From the records below, print only the part that opens with the line containing "громная с задержкою" and closes with the line containing "Otevře se okno editoru dotazů."; omit the pictures.
━━━━━ Data for review ━━━━━
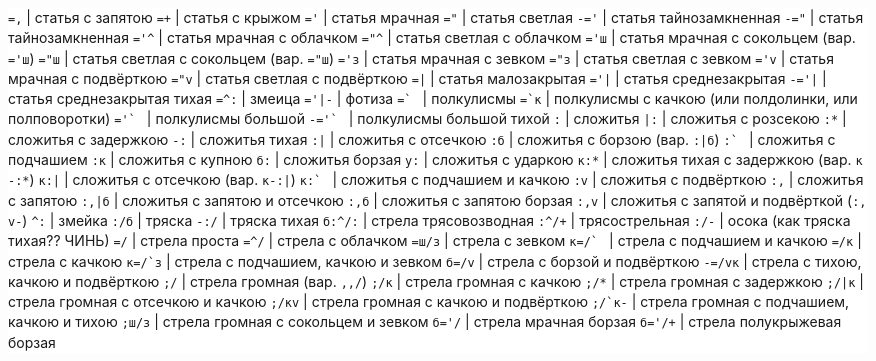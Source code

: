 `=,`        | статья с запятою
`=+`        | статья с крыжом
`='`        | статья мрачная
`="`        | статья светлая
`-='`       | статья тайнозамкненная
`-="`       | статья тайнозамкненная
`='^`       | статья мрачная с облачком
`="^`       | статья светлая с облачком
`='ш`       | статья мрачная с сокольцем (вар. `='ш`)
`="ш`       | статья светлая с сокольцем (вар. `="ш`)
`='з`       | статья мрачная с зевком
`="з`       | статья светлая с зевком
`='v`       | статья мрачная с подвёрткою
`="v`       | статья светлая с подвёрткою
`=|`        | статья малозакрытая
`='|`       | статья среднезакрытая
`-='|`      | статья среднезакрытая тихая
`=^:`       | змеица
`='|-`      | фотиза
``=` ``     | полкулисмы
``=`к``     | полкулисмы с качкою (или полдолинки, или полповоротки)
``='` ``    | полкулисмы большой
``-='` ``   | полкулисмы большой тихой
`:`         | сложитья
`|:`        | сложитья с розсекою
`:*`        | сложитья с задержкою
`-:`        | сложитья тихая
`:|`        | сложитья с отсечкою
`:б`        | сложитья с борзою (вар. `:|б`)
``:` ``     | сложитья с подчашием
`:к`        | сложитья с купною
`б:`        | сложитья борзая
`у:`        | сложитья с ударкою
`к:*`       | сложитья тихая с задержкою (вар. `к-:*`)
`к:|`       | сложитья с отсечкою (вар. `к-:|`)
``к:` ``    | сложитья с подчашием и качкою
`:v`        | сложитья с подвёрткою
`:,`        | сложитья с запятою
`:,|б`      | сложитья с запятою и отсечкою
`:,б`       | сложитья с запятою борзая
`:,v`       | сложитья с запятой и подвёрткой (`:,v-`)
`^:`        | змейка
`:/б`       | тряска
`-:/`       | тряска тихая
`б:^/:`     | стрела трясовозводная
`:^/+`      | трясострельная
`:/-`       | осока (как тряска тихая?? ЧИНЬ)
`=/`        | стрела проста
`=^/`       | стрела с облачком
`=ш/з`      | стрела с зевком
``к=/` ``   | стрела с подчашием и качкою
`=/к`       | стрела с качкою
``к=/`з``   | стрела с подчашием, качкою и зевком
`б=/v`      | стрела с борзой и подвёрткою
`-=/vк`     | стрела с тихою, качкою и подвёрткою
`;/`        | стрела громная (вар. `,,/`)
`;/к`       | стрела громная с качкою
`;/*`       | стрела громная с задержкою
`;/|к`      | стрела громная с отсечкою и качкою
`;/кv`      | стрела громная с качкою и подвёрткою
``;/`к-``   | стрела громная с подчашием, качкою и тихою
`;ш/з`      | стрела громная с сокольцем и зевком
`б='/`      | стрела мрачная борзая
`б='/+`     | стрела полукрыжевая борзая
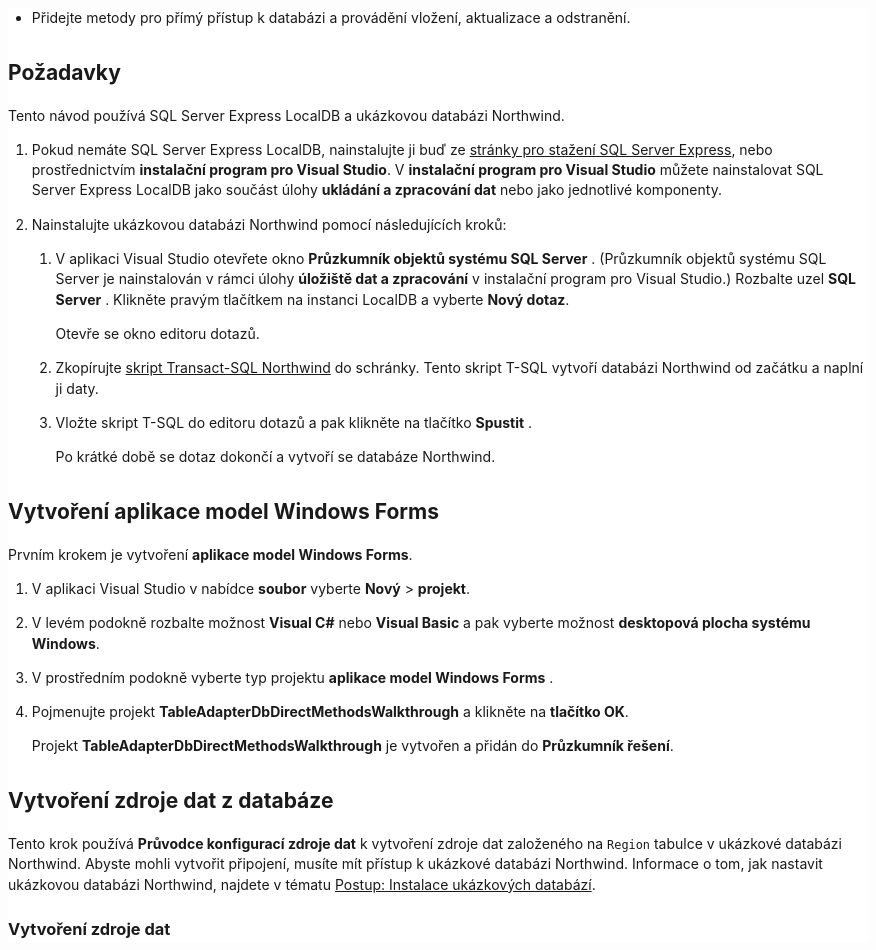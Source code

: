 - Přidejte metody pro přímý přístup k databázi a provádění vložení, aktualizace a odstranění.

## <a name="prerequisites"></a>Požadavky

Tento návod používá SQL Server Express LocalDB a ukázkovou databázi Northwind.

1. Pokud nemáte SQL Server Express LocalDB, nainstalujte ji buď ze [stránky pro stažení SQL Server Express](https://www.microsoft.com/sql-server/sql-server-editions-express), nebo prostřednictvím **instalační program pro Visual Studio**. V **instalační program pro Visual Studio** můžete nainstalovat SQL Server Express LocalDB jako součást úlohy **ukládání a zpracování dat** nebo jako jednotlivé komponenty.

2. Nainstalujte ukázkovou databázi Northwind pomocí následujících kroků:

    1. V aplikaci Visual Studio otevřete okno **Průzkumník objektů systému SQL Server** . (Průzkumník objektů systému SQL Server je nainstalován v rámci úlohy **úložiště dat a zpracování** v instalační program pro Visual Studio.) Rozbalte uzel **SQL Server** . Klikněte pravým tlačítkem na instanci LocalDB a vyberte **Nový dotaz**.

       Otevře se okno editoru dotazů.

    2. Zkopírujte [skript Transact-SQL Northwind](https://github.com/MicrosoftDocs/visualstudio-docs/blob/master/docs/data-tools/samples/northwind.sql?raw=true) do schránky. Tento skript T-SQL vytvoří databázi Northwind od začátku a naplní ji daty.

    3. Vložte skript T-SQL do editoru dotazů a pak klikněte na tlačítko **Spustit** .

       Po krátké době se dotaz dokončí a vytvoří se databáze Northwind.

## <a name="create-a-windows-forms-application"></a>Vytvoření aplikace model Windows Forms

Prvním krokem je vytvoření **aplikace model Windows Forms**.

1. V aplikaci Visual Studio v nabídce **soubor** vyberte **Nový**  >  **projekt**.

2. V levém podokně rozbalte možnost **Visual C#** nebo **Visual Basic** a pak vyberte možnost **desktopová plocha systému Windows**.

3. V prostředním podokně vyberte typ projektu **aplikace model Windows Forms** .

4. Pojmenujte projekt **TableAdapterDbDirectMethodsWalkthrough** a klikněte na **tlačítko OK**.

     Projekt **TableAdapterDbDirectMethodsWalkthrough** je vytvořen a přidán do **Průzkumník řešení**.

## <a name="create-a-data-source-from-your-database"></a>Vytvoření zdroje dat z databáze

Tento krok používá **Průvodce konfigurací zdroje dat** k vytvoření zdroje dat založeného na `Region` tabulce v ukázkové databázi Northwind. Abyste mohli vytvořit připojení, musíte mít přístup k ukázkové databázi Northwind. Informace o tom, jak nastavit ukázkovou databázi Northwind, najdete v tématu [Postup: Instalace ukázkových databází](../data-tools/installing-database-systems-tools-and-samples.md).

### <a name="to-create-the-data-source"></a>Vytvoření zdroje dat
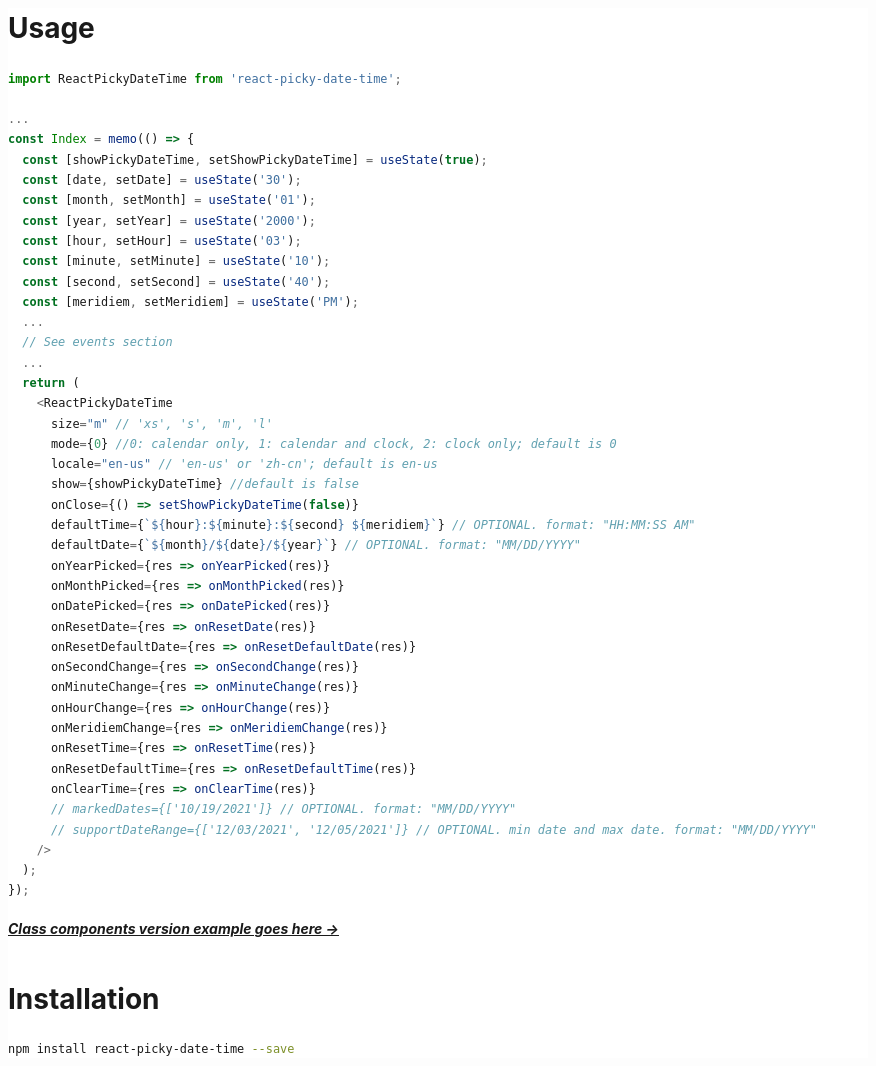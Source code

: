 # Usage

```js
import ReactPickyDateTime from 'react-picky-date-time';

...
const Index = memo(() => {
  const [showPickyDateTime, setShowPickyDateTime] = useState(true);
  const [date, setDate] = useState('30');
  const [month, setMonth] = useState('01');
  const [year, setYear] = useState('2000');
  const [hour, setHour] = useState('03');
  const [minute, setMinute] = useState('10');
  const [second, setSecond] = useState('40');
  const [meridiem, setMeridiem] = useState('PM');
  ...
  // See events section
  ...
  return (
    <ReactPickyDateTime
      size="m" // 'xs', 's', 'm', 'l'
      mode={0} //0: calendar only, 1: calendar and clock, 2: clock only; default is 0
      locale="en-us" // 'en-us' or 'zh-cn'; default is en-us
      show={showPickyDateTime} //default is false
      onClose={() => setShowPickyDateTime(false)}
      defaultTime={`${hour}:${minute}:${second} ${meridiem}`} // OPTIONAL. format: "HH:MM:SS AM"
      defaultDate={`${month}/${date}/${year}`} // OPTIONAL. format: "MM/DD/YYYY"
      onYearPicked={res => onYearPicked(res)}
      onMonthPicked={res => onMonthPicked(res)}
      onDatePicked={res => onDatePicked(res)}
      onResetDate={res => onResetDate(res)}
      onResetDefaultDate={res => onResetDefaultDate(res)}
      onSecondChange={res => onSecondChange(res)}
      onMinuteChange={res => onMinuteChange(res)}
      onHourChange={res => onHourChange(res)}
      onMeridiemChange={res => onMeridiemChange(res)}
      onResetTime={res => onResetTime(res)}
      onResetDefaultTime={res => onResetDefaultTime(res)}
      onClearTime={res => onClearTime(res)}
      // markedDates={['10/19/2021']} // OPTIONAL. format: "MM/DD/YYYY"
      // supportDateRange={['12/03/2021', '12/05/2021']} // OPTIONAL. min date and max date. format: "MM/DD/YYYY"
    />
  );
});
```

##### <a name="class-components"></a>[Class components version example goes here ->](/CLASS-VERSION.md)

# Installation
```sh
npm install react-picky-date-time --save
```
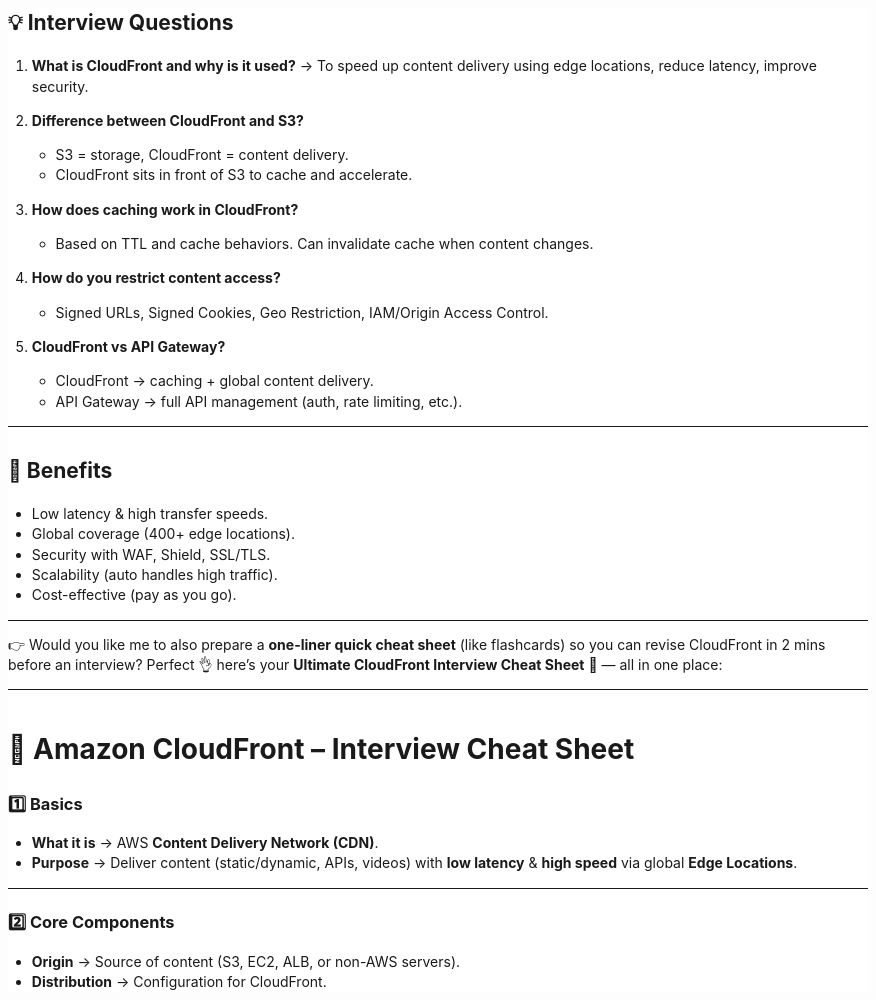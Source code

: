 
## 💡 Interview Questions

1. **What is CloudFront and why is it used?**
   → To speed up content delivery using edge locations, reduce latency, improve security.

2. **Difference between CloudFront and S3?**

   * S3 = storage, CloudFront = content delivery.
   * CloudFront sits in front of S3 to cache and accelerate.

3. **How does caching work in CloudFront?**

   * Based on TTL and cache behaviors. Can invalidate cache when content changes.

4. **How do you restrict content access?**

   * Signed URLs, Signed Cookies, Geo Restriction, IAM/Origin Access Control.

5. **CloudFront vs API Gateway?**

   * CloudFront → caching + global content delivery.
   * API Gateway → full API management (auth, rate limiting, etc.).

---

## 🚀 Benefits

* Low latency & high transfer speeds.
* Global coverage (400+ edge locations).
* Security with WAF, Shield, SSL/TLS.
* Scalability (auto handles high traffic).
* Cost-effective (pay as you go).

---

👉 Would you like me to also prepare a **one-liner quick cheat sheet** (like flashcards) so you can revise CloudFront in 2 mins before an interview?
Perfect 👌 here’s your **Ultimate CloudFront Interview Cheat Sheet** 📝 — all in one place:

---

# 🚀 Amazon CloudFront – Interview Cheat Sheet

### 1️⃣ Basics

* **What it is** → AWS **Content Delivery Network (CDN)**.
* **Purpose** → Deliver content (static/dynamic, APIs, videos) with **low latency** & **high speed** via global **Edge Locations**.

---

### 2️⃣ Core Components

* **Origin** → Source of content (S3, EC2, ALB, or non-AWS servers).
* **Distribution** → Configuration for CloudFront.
━━━━━
*Output of the task:*
`;/*`       | стрела громная с задержкою
`;/|к`      | стрела громная с отсечкою и качкою
`;/кv`      | стрела громная с качкою и подвёрткою
``;/`к-``   | стрела громная с подчашием, качкою и тихою
`;ш/з`      | стрела громная с сокольцем и зевком
`б='/`      | стрела мрачная борзая
`б='/+`     | стрела полукрыжевая борзая
Source code

: - Přidejte metody pro přímý přístup k databázi a provádění vložení, aktualizace a odstranění.

## <a name="prerequisites"></a>Požadavky

Tento návod používá SQL Server Express LocalDB a ukázkovou databázi Northwind.

1. Pokud nemáte SQL Server Express LocalDB, nainstalujte ji buď ze [stránky pro stažení SQL Server Express](https://www.microsoft.com/sql-server/sql-server-editions-express), nebo prostřednictvím **instalační program pro Visual Studio**. V **instalační program pro Visual Studio** můžete nainstalovat SQL Server Express LocalDB jako součást úlohy **ukládání a zpracování dat** nebo jako jednotlivé komponenty.

2. Nainstalujte ukázkovou databázi Northwind pomocí následujících kroků:

    1. V aplikaci Visual Studio otevřete okno **Průzkumník objektů systému SQL Server** . (Průzkumník objektů systému SQL Server je nainstalován v rámci úlohy **úložiště dat a zpracování** v instalační program pro Visual Studio.) Rozbalte uzel **SQL Server** . Klikněte pravým tlačítkem na instanci LocalDB a vyberte **Nový dotaz**.

       Otevře se okno editoru dotazů.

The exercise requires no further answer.